== GOAL OF THE EXERCISE ==
Return only the lines from the start of the records through the line that contains "Nachrichten sollen **professionell", inclusive; leave out all pictures.
(MATERIALS PROVIDED begins)
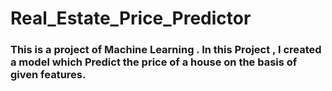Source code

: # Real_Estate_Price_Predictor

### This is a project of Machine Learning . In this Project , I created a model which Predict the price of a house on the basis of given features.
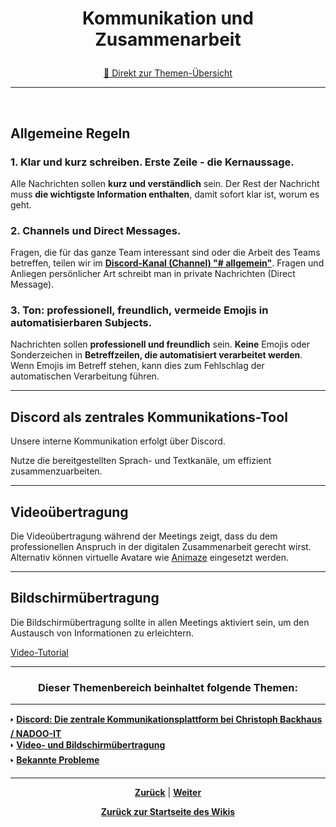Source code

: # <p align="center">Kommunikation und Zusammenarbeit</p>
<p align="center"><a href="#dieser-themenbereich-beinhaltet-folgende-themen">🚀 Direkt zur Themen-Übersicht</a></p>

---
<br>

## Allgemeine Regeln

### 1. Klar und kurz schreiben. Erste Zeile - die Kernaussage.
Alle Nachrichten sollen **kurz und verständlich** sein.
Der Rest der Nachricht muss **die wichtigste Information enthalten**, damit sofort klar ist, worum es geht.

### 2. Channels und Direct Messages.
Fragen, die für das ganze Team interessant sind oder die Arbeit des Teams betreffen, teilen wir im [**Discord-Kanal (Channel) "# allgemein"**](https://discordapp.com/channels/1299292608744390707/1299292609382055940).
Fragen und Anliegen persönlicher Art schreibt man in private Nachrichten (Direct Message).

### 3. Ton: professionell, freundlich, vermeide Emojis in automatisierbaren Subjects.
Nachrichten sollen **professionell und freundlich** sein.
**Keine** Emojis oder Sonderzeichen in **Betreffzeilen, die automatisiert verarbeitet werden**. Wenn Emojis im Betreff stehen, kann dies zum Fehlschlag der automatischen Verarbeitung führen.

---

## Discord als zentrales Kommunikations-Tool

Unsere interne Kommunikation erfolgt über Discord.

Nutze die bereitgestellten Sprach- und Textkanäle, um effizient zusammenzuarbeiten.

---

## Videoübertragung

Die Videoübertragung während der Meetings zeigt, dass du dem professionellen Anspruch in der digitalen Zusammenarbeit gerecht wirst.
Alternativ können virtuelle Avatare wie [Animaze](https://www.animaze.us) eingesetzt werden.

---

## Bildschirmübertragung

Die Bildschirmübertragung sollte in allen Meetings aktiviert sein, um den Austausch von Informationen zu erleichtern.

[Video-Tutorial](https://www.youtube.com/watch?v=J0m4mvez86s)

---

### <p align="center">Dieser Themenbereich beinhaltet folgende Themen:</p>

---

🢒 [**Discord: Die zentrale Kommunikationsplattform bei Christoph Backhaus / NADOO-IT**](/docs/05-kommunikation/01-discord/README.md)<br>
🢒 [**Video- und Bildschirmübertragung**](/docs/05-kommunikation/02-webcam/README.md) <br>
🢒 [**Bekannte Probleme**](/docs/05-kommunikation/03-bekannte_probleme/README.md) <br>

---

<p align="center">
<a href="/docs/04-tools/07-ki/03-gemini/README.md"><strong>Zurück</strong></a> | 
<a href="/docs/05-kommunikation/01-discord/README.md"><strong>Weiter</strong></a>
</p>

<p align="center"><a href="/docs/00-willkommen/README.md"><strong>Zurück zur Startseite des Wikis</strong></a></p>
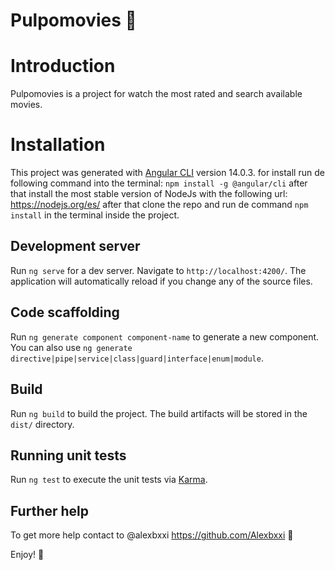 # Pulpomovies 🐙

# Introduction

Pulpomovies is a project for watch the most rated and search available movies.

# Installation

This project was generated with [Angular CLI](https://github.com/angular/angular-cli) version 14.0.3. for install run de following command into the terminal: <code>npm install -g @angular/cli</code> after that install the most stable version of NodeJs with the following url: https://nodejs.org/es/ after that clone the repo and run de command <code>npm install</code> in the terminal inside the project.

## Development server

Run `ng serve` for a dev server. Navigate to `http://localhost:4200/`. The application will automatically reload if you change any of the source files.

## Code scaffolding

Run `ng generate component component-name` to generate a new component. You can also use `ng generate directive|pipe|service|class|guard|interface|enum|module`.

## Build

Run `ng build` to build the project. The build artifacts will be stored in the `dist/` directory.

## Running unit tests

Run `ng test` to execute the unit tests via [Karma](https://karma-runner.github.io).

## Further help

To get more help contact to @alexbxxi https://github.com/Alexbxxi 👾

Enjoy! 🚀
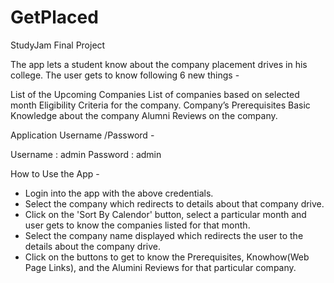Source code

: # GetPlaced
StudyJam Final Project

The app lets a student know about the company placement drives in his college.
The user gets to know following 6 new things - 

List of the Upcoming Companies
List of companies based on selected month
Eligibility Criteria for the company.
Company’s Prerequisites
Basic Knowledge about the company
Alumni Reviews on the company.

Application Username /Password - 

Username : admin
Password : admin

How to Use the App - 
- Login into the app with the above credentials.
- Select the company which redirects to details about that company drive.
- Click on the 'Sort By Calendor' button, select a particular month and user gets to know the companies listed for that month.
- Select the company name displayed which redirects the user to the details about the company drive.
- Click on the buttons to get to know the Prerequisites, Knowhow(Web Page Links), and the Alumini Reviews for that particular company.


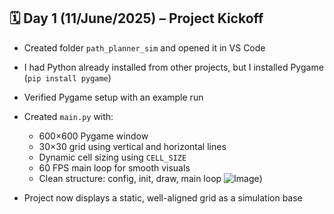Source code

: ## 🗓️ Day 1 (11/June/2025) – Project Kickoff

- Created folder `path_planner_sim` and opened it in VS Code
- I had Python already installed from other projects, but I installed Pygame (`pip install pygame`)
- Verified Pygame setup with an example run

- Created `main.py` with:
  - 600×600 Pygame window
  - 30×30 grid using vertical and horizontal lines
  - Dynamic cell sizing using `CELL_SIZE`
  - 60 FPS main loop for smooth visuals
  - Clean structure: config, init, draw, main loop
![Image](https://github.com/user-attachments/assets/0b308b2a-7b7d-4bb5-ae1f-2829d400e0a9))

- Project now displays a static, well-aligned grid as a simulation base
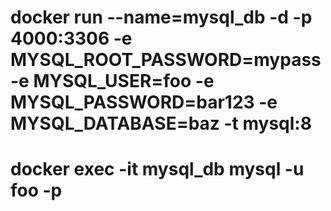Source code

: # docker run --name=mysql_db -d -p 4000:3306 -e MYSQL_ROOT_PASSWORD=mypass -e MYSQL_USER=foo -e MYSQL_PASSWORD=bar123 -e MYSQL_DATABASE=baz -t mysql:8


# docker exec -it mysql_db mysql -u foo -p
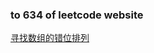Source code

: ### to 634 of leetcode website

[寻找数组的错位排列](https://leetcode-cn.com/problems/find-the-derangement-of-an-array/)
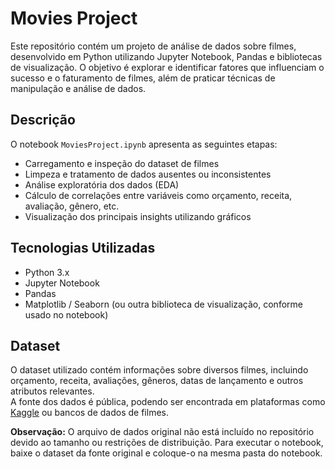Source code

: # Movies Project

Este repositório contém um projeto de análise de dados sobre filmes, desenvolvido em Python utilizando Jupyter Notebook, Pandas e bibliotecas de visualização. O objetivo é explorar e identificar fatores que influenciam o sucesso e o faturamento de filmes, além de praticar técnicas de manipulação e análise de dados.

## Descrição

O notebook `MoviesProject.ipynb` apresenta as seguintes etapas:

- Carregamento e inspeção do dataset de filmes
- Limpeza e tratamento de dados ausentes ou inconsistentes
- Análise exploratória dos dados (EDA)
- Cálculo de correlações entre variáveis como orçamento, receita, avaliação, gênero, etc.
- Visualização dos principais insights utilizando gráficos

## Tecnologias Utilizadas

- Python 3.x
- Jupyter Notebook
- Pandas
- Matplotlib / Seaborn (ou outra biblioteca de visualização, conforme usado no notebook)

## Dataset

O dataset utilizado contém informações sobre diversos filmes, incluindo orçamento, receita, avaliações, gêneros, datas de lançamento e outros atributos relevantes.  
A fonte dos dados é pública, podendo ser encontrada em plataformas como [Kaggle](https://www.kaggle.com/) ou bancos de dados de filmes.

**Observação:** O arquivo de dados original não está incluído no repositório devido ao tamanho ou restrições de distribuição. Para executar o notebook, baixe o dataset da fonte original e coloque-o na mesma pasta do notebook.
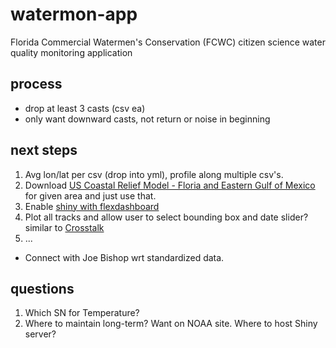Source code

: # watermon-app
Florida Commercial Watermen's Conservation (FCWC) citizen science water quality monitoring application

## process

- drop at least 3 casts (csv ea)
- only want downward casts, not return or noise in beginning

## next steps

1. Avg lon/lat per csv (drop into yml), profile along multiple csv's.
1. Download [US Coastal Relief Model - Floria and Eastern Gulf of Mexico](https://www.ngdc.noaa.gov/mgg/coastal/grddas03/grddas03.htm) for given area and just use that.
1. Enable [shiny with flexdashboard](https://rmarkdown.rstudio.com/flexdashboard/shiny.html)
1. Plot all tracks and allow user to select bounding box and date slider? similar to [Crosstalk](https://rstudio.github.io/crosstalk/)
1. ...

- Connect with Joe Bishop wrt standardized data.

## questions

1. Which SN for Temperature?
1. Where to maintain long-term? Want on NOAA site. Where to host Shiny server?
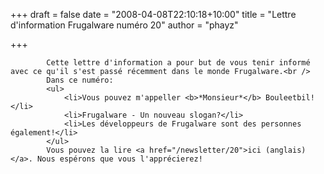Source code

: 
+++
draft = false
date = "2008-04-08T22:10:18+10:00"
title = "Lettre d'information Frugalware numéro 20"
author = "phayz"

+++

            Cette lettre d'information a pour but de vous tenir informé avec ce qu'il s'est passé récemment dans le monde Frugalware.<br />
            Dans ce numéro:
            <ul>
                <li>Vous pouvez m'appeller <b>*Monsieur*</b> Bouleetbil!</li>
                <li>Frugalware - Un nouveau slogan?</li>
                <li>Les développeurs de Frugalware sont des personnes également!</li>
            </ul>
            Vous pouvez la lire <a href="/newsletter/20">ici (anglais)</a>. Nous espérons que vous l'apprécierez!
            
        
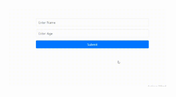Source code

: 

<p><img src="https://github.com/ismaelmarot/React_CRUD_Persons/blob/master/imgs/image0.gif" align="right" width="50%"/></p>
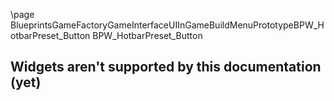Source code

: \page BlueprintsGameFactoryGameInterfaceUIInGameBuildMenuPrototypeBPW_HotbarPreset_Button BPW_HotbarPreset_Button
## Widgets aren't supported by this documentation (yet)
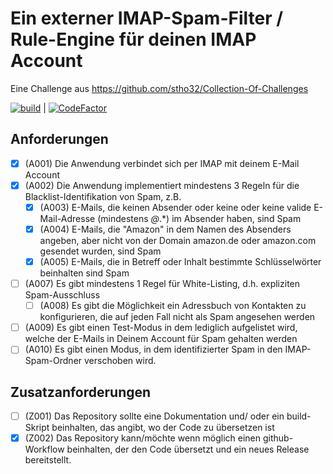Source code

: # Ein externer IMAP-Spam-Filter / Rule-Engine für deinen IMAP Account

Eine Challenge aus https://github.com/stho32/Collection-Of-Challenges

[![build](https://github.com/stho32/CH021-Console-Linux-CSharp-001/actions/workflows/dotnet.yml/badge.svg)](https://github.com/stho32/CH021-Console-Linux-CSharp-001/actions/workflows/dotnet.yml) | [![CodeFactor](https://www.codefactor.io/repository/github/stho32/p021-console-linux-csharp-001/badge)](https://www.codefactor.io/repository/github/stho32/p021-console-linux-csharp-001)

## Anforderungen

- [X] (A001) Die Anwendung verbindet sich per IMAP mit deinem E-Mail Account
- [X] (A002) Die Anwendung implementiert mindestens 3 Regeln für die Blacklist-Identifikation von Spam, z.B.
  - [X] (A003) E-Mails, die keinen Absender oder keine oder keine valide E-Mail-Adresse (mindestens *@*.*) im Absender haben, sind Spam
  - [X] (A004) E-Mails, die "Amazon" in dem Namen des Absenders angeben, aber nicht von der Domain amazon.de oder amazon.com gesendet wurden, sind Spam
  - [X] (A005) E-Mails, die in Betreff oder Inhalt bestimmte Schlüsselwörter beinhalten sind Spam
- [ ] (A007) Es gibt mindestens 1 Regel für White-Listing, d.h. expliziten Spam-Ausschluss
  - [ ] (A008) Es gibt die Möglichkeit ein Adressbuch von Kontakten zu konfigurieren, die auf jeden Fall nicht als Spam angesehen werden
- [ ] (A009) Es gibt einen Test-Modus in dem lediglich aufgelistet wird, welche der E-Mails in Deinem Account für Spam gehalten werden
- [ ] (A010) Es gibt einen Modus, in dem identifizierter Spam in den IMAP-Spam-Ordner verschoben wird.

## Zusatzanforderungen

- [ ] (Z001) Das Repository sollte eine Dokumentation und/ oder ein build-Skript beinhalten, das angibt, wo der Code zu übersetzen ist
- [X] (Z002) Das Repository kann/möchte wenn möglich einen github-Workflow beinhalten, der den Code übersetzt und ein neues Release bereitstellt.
(MATERIALS PROVIDED ends)
== EXERCISE RESULT ==
Source code

: # Real_Estate_Price_Predictor

### This is a project of Machine Learning . In this Project , I created a model which Predict the price of a house on the basis of given features.
Source code

: # <p align="center">Kommunikation und Zusammenarbeit</p>
<p align="center"><a href="#dieser-themenbereich-beinhaltet-folgende-themen">🚀 Direkt zur Themen-Übersicht</a></p>

---
<br>

## Allgemeine Regeln

### 1. Klar und kurz schreiben. Erste Zeile - die Kernaussage.
Alle Nachrichten sollen **kurz und verständlich** sein.
Der Rest der Nachricht muss **die wichtigste Information enthalten**, damit sofort klar ist, worum es geht.

### 2. Channels und Direct Messages.
Fragen, die für das ganze Team interessant sind oder die Arbeit des Teams betreffen, teilen wir im [**Discord-Kanal (Channel) "# allgemein"**](https://discordapp.com/channels/1299292608744390707/1299292609382055940).
Fragen und Anliegen persönlicher Art schreibt man in private Nachrichten (Direct Message).

### 3. Ton: professionell, freundlich, vermeide Emojis in automatisierbaren Subjects.
Nachrichten sollen **professionell und freundlich** sein.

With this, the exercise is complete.